I would also look at the warranty, and the cost of accessories or replacement parts. Also compare them feature by feature be it wheel size or capacity, wattage, whatever. 

You can join the forums and ask unit specific questions there as well.  Shipping is by FedEx at SI, and it is not cheap.  But it is quick.  I don't know how ST ships. 

You cannot go wrong with either smoker. The users of each will tell you that. 

 If you have deep pockets, you might want to look at the CookShack line of smokers.


----------



## divotmaker (Jul 13, 2014)

Hi Smokey!  Both are fine units, and operate virtually identical.  The only differentiations are the cost, and the warranty.  ST offers a 2 year warranty, and SI has a 3 year warranty.  I suspect you've already noticed the cost difference; definitely more good Q real estate for the money with the SI #3!  As far as temperature stability, you will also see virtually identical performance.  Any electric with an analog controller will experience temperature swings, but they "average out" to the set temp over time.  One thing you can do to get really tight temps is to add an Auber PID digital controller to the unit.  You'll get temps +/- 2° with it.  Like Old Sarge said, look at the Cookshack if you have really deep pockets - big cost difference.
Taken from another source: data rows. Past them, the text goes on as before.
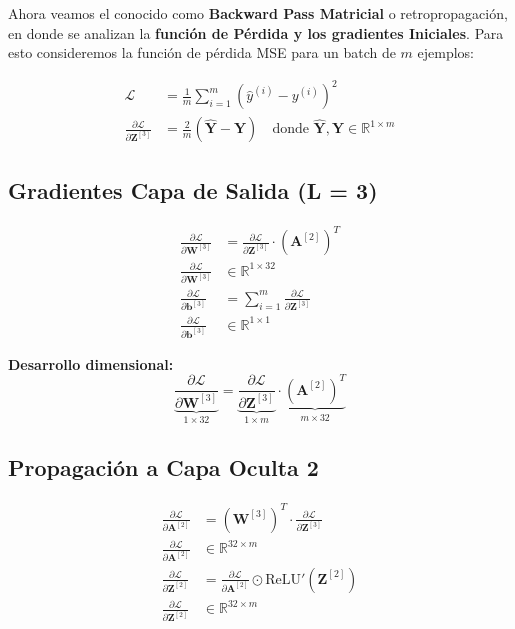 \documentclass[12pt]{article}
\begin{document}
Ahora veamos el conocido como \textbf{Backward Pass Matricial} o retropropagación, en donde se analizan la \textbf{función de Pérdida y los gradientes Iniciales}. Para esto consideremos la función de pérdida MSE para un batch de $m$ ejemplos:

\begin{align}
\mathcal{L} &= \frac{1}{m} \sum_{i=1}^m (\hat{y}^{(i)} - y^{(i)})^2 \\
\frac{\partial \mathcal{L}}{\partial \mathbf{Z}^{[3]}} &= \frac{2}{m} (\hat{\mathbf{Y}} - \mathbf{Y}) \quad \text{donde } \hat{\mathbf{Y}}, \mathbf{Y} \in \mathbb{R}^{1 \times m}
\end{align}

\subsection{Gradientes Capa de Salida (L = 3)}

\begin{align}
\frac{\partial \mathcal{L}}{\partial \mathbf{W}^{[3]}} &= \frac{\partial \mathcal{L}}{\partial \mathbf{Z}^{[3]}} \cdot (\mathbf{A}^{[2]})^T \\
\frac{\partial \mathcal{L}}{\partial \mathbf{W}^{[3]}} &\in \mathbb{R}^{1 \times 32} \\
\frac{\partial \mathcal{L}}{\partial \mathbf{b}^{[3]}} &= \sum_{i=1}^m \frac{\partial \mathcal{L}}{\partial \mathbf{Z}^{[3]}} \\
\frac{\partial \mathcal{L}}{\partial \mathbf{b}^{[3]}} &\in \mathbb{R}^{1 \times 1}
\end{align}

\textbf{Desarrollo dimensional:}
\begin{equation}
\underbrace{\frac{\partial \mathcal{L}}{\partial \mathbf{W}^{[3]}}}_{1 \times 32} = \underbrace{\frac{\partial \mathcal{L}}{\partial \mathbf{Z}^{[3]}}}_{1 \times m} \cdot \underbrace{(\mathbf{A}^{[2]})^T}_{m \times 32}
\end{equation}

\subsection{Propagación a Capa Oculta 2}

\begin{align}
\frac{\partial \mathcal{L}}{\partial \mathbf{A}^{[2]}} &= (\mathbf{W}^{[3]})^T \cdot \frac{\partial \mathcal{L}}{\partial \mathbf{Z}^{[3]}} \\
\frac{\partial \mathcal{L}}{\partial \mathbf{A}^{[2]}} &\in \mathbb{R}^{32 \times m} \\
\frac{\partial \mathcal{L}}{\partial \mathbf{Z}^{[2]}} &= \frac{\partial \mathcal{L}}{\partial \mathbf{A}^{[2]}} \odot \text{ReLU}'(\mathbf{Z}^{[2]}) \\
\frac{\partial \mathcal{L}}{\partial \mathbf{Z}^{[2]}} &\in \mathbb{R}^{32 \times m}
\end{align}
\end{document}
If you get a chance, join the SI forum and see what lots of happy users think!  In fact, join both user forums and decide for yourself.


----------



## chef willie (Jul 13, 2014)

Hi....Smokin' It #3 owner here an totally agree with the above 2 posters. Old Sarge runs a Cook Shack and purchased a SI for a family member...so, that's a testamonial right there. I like mine a lot....and have lived with the temp swings...for long smokes it really doesn't matter that much IMO if using a good probe therm. I've wanted a pellet smoker for some time now and recently purchased a Char Griller pellet smoker from Lowes....I might suggest you take a look at that. An entry grade unit, much like the SI to a Cook Shack. I'd wanted a Yoder but cost & shipping put it out of my immediate reach. To me, similar end result in the limited use I have given it but has the look of a true pit...again, my opinion. They all have quirks and learning curves to deal with....part of the game....HTH, Willie


----------



## diggingdogfarm (Jul 13, 2014)

......


----------



## diggingdogfarm (Jul 13, 2014)

.........


----------



## padronman (Jul 14, 2014)

Smokin-It #2 owner here.  Go with the #3 and save some money to use on MEAT!!!!

Scott


----------



## smokey50 (Jul 15, 2014)

Thanks everyone for the info. Very helpful and much appreciated. I'm looking hard at the Smokin It #3.

Thanks again.


----------



## old sarge (Jul 26, 2014)

Let us know which one gets chosen and how it all works out.


----------



## restorick (Jul 28, 2014)

Hey Smokey50,

New owner of a SI3.  I ran my first smoke yesterday and the results were fantastic.  I can't say enough about the machine and the company.  Before I purchased I compared to the ST and Cookshack.  Great reviews on those as well.  In the end it came down to the feedback I saw on a number of forums, and quite frankly, the price was really right.

No matter what you choose, you'll make a great decision!  Good luck...

Rick


----------